The flora of these granitic outcrops is notable in many regards. Woody species may include tall trees, eucalypts, sheoak, acacia, and rock figs of the genus Ficus, smaller species include these genera and taxa of verticordia, banksia, grevillea, and melaleuca. The number of orchid species occurring on them is 141, and 16% of these are endemic to these landforms. Those orchid species endemic to outcrops may be widely distributed or, as with Spiculaea ciliata, only found at locations separated by a few kilometres.

Human use of the outcrops has been well documented, and as a resource—for food and especially permanent water—they were often crucial to existence.

More recent material also provides useful information as to how to manage the environment of the rocks and their surroundings.
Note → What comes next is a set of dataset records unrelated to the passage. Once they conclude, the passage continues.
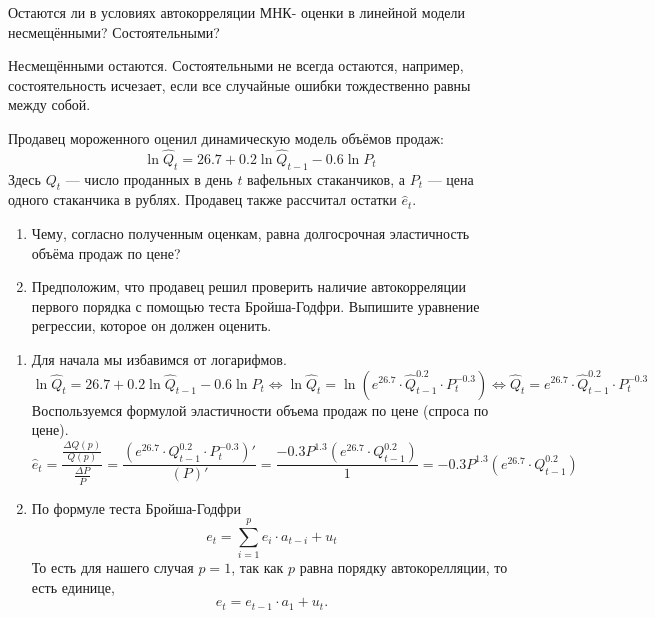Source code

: \begin{problem}
Остаются ли в условиях автокорреляции МНК-
оценки в линейной модели несмещёнными? Состоятельными?
\begin{sol}
Несмещёнными остаются. Состоятельными не всегда остаются, например, состоятельность исчезает, если все случайные ошибки тождественно равны между собой.

\end{sol}
\end{problem}



\begin{problem}
Продавец мороженного оценил динамическую модель объёмов продаж:
\[
\ln \hat{Q}_t=26.7 + 0.2\ln \hat{Q}_{t-1}-0.6\ln P_t
\]
Здесь $Q_t$ — число проданных в день $t$ вафельных стаканчиков, а $P_t$ — цена одного стаканчика в рублях. Продавец также рассчитал остатки $\hat{e}_t$.
\begin{enumerate}
\item Чему, согласно полученным оценкам, равна долгосрочная эластичность объёма продаж по цене?
\item Предположим, что продавец решил проверить наличие автокорреляции первого порядка с помощью теста Бройша-Годфри. 
Выпишите уравнение регрессии, которое он должен оценить.
\end{enumerate}


\begin{sol}
  \begin{enumerate}
    \item Для начала мы избавимся от логарифмов.
  \[
    \ln \hat{Q}_t = 26.7 + 0.2 \ln \hat{Q}_{t-1} - 0.6\ln P_t 
  \Leftrightarrow 
  \ln \hat{Q}_t = \ln \left(e^{26.7} \cdot \hat{Q}_{t-1} ^ {0.2} \cdot P_t ^ {-0.3}\right) \Leftrightarrow 
  \hat{Q}_t = e^{26.7} \cdot \hat{Q}_{t-1} ^ {0.2} \cdot P_t ^ {-0.3}
  \]
  Воспользуемся формулой эластичности объема продаж по цене (спроса по цене).
  \[
    \hat{e}_t = \frac{\frac{\Delta Q(p)}{Q(p)}}{\frac{\Delta P}{P}} = \frac{(e^{26.7} \cdot Q_{t-1} ^ {0.2} \cdot P_t ^ {-0.3})'}{(P)'} = \frac{-0.3 P ^ {1.3}(e^{26.7} \cdot Q_{t-1} ^ {0.2})}{1} = -0.3 P ^ {1.3}(e^{26.7} \cdot Q_{t-1} ^ {0.2})
  \]
  \item По формуле теста Бройша-Годфри
  \[
    e_t = \sum_{i = 1}^p e_i \cdot a_{t-i} + u_t
  \]
  То есть для нашего случая $p = 1$, так как $p$ равна порядку автокорелляции, то есть единице,
  \[
    e_t =  e_{t-1} \cdot a_{1} + u_t.
  \]
\end{enumerate}
\end{sol}
\end{problem}


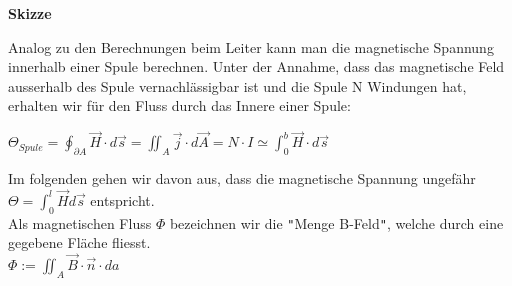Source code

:	\textbf{Skizze}
	\begin{center}
	\end{center}
	\iend


	\beginip
	Analog zu den Berechnungen beim Leiter kann man die magnetische Spannung innerhalb einer Spule berechnen. Unter der Annahme, dass das magnetische Feld ausserhalb des Spule vernachlässigbar ist
	und die Spule N Windungen hat, erhalten wir für den Fluss durch das Innere einer Spule:

	\formulaBegin
	$\displaystyle \Theta_{Spule} = \oint_{\partial A} \vec{H} \cdot d\vec{s} = \iint_{A} \vec{j} \cdot d\vec{A} = N \cdot I \simeq \int_0^b \vec{H} \cdot d\vec{s}$
	\formulaEnd
	\begin{center}
	\end{center}
	\iend

	Im folgenden gehen wir davon aus, dass die magnetische Spannung ungefähr $ \Theta = \int_0^l \vec{H} d\vec{s}$ entspricht.\\
	\beginip
		Als magnetischen Fluss $\Phi$ bezeichnen wir die \texttt{"}Menge B-Feld\texttt{"}, welche durch eine gegebene Fläche fliesst. \\
		\formulaBegin
		$\displaystyle \Phi := \iint_A \vec{B} \cdot \vec{n} \cdot da$
		\formulaEnd
	\iend


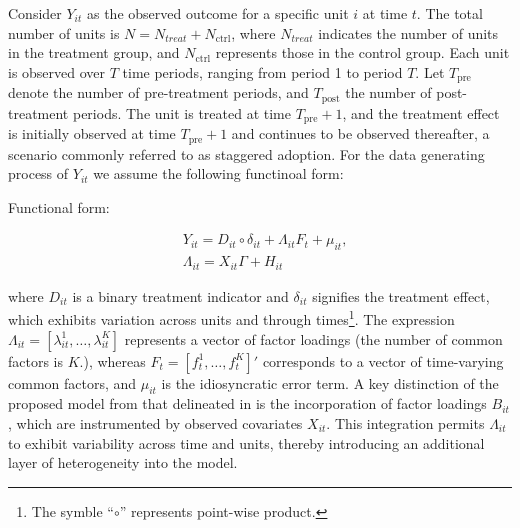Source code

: \documentclass[12pt]{article}
\begin{document}
Consider $Y_{it}$ as the observed outcome for a specific unit $i$ at time $t$. The total number of units is $N = N_{treat} + N_{\text{ctrl}}$, where $N_{treat}$ indicates the number of units in the treatment group, and $N_{\text{ctrl}}$ represents those in the control group. Each unit is observed over $T$ time periods, ranging from period 1 to period $T$. Let $T_{\text{pre}}$ denote the number of pre-treatment periods, and $T_{\text{post}}$ the number of post-treatment periods. The unit is treated at time $T_{\text{pre}} + 1$, and the treatment effect is initially observed at time $T_{\text{pre}} + 1$ and continues to be observed thereafter, a scenario commonly referred to as staggered adoption. For the data generating process of $Y_{it}$ we assume the following functinoal form:

\begin{assumption}
Functional form:
\label{ass: function}
\end{assumption}

\begin{equation}
\begin{aligned}
& Y_{it} = D_{it} \circ \delta_{it} + \Lambda_{it}F_{t} + \mu_{it}, \\
& \Lambda_{it} = X_{it}\Gamma + H_{it}
\end{aligned}
\label{eqn: functional form}
\end{equation}

\noindent where $D_{it}$ is a binary treatment indicator and $\delta_{it}$ signifies the treatment effect, which exhibits variation across units and through times\footnote{The symble ``$\circ$'' represents point-wise product.}. The expression $\Lambda_{it} = [\lambda_{it}^1, \ldots, \lambda_{it}^K]$ represents a vector of factor loadings (the number of common factors is $K$.), whereas $F_{t} = [f_{t}^1, \ldots, f_{t}^K]'$ corresponds to a vector of time-varying common factors, and $\mu_{it}$ is the idiosyncratic error term. A key distinction of the proposed model from that delineated in \cite{xu2017generalized} is the incorporation of factor loadings $B_{it}$, which are instrumented by observed covariates $X_{it}$. This integration permits $\Lambda_{it}$ to exhibit variability across time and units, thereby introducing an additional layer of heterogeneity into the model.
\end{document}
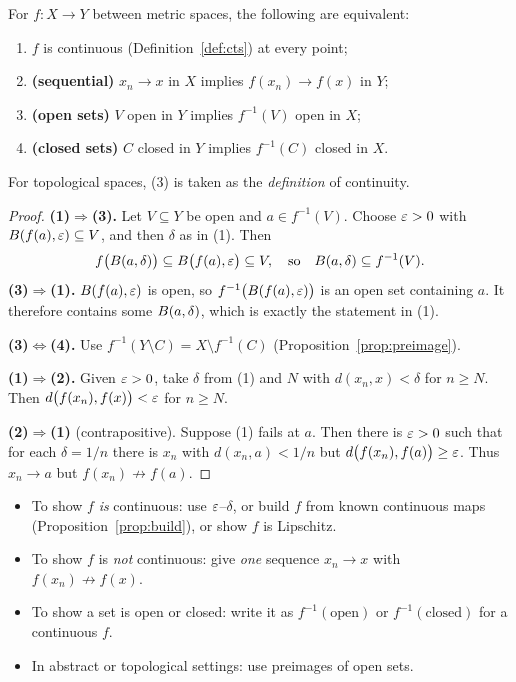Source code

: \begin{theorem}\label{thm:cts-equiv}
For $f\colon X\to Y$ between metric spaces, the following are equivalent:
\begin{enumerate}[label=(\arabic*)]
  \item $f$ is continuous (Definition~\ref{def:cts}) at every point;
  \item \textbf{(sequential)} $x_n\to x$ in $X$ implies $f(x_n)\to f(x)$ in $Y$;
  \item \textbf{(open sets)} $V$ open in $Y$ implies $f^{-1}(V)$ open in $X$;
  \item \textbf{(closed sets)} $C$ closed in $Y$ implies $f^{-1}(C)$ closed in $X$.
\end{enumerate}
For topological spaces, (3) is taken as the \emph{definition} of continuity.
\end{theorem}
\begin{proof}
\textbf{(1)$\Rightarrow$(3).} Let $V\subseteq Y$ be open and $a\in f^{-1}(V)$. Choose $\eps>0$ with $\Bo(f(a),\eps)\subseteq V$, and then $\delta$ as in (1). Then
\[
  f\bigl(\Bo(a,\delta)\bigr)\subseteq\Bo\bigl(f(a),\eps\bigr)\subseteq V,
  \quad\text{so}\quad \Bo(a,\delta)\subseteq f^{-1}(V).
\]
\textbf{(3)$\Rightarrow$(1).} $\Bo(f(a),\eps)$ is open, so $f^{-1}\bigl(\Bo(f(a),\eps)\bigr)$ is an open set containing $a$. It therefore contains some $\Bo(a,\delta)$, which is exactly the statement in (1).

\textbf{(3)$\Leftrightarrow$(4).} Use $f^{-1}(Y\setminus C)=X\setminus f^{-1}(C)$ (Proposition~\ref{prop:preimage}).

\textbf{(1)$\Rightarrow$(2).} Given $\eps>0$, take $\delta$ from (1) and $N$ with $d(x_n,x)<\delta$ for $n\ge N$. Then $d\bigl(f(x_n),f(x)\bigr)<\eps$ for $n\ge N$.

\textbf{(2)$\Rightarrow$(1)} (contrapositive). Suppose (1) fails at $a$. Then there is $\eps>0$ such that for each $\delta=1/n$ there is $x_n$ with $d(x_n,a)<1/n$ but $d\bigl(f(x_n),f(a)\bigr)\ge\eps$. Thus $x_n\to a$ but $f(x_n)\not\to f(a)$.
\end{proof}

\begin{examtip}
\leavevmode
\begin{itemize}
  \item To show $f$ \emph{is} continuous: use $\eps$--$\delta$, or build $f$ from known continuous maps (Proposition~\ref{prop:build}), or show $f$ is Lipschitz.
  \item To show $f$ is \emph{not} continuous: give \emph{one} sequence $x_n\to x$ with $f(x_n)\not\to f(x)$.
  \item To show a set is open or closed: write it as $f^{-1}(\text{open})$ or $f^{-1}(\text{closed})$ for a continuous $f$.
  \item In abstract or topological settings: use preimages of open sets.
\end{itemize}
\end{examtip}


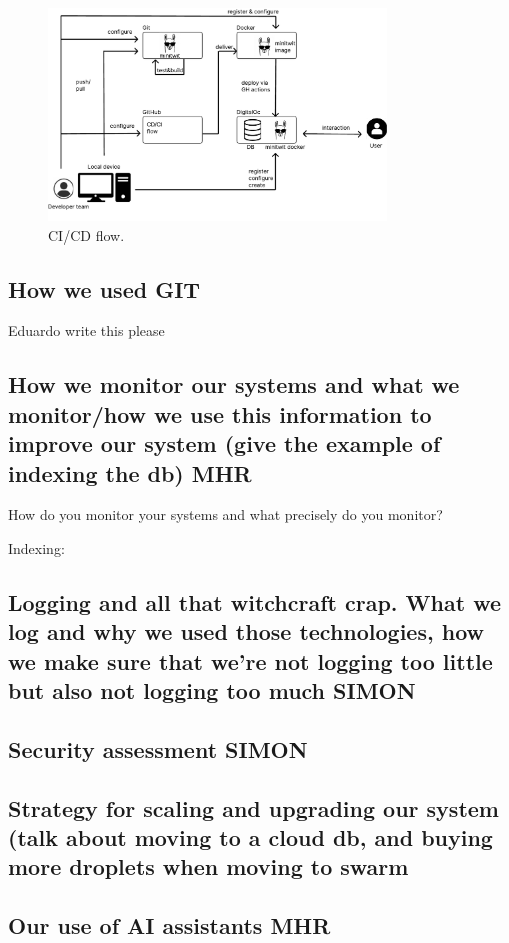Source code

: \documentclass{article}
\begin{document}
\begin{figure}[ht]
    \centering
    \includegraphics[width=0.8\textwidth]{./pdfs/CD-CI-flow.pdf} 
    \caption{CI/CD flow.}
    \label{fig:CD/CI flow}
\end{figure}

\subsection{How we used GIT}
Eduardo write this please
\subsection{How we monitor our systems and what we monitor/how we use this information to improve our system (give the example of indexing the db) MHR}

How do you monitor your systems and what precisely do you monitor?

Indexing:

\subsection{Logging and all that witchcraft crap. What we log and why we used those technologies, how we make sure that we're not logging too little but also not logging too much SIMON}
\subsection{Security assessment SIMON}
\subsection{Strategy for scaling and upgrading our system (talk about moving to a cloud db, and buying more droplets when moving to swarm}
\subsection{Our use of AI assistants MHR}
\end{document}
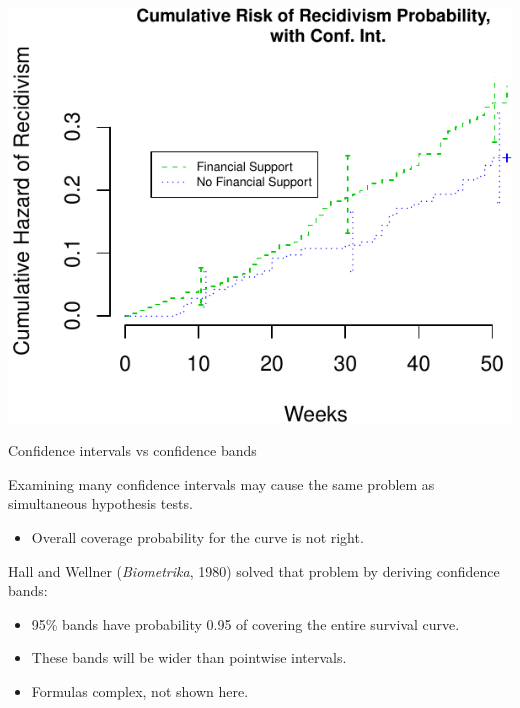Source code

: \documentclass[ignorenonframetext,]{beamer}
\providecommand{\tightlist}{%
  \setlength{\itemsep}{0pt}\setlength{\parskip}{0pt}}
\begin{document}
\begin{frame}

\includegraphics{unit_02_estimation_files/figure-beamer/unnamed-chunk-8-1.pdf}

\end{frame}

\begin{frame}{%
\protect\hypertarget{confidence-intervals-vs-confidence-bands}{%
Confidence intervals vs confidence bands}}

Examining many confidence intervals may cause the same problem as
simultaneous hypothesis tests.

\begin{itemize}
\tightlist
\item
  Overall coverage probability for the curve is not right.
\end{itemize}

Hall and Wellner (\emph{Biometrika}, 1980) solved that problem by
deriving confidence bands:

\begin{itemize}
\item
  95\% bands have probability 0.95 of covering the entire survival
  curve.
\item
  These bands will be wider than pointwise intervals.
\item
  Formulas complex, not shown here.
\end{itemize}

\end{frame}
\end{document}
Studies and conferences have also explored the natural history.
A number of animals are restricted to granite outcrops, including four species of reptile, the mygalomorph spider Teyl luculentus, and the larvae of the chironomid fly Archaeochlus. They are also an important habitat of rock-wallabies such as the black-flanked rock-wallaby, and Ctenophorus ornatus, the ornate crevice-dragon.
Granitic outcrops also provide refuge for animals, as temporary protection against predation or seasonal habitat insulated from the extremes of weather.

==Great Southern region==
Granite outcrops occur along the southern coast of the state, where they are exposed to high winds and extremes and wave and tidal action. They often form steep coastline, headlands and islands.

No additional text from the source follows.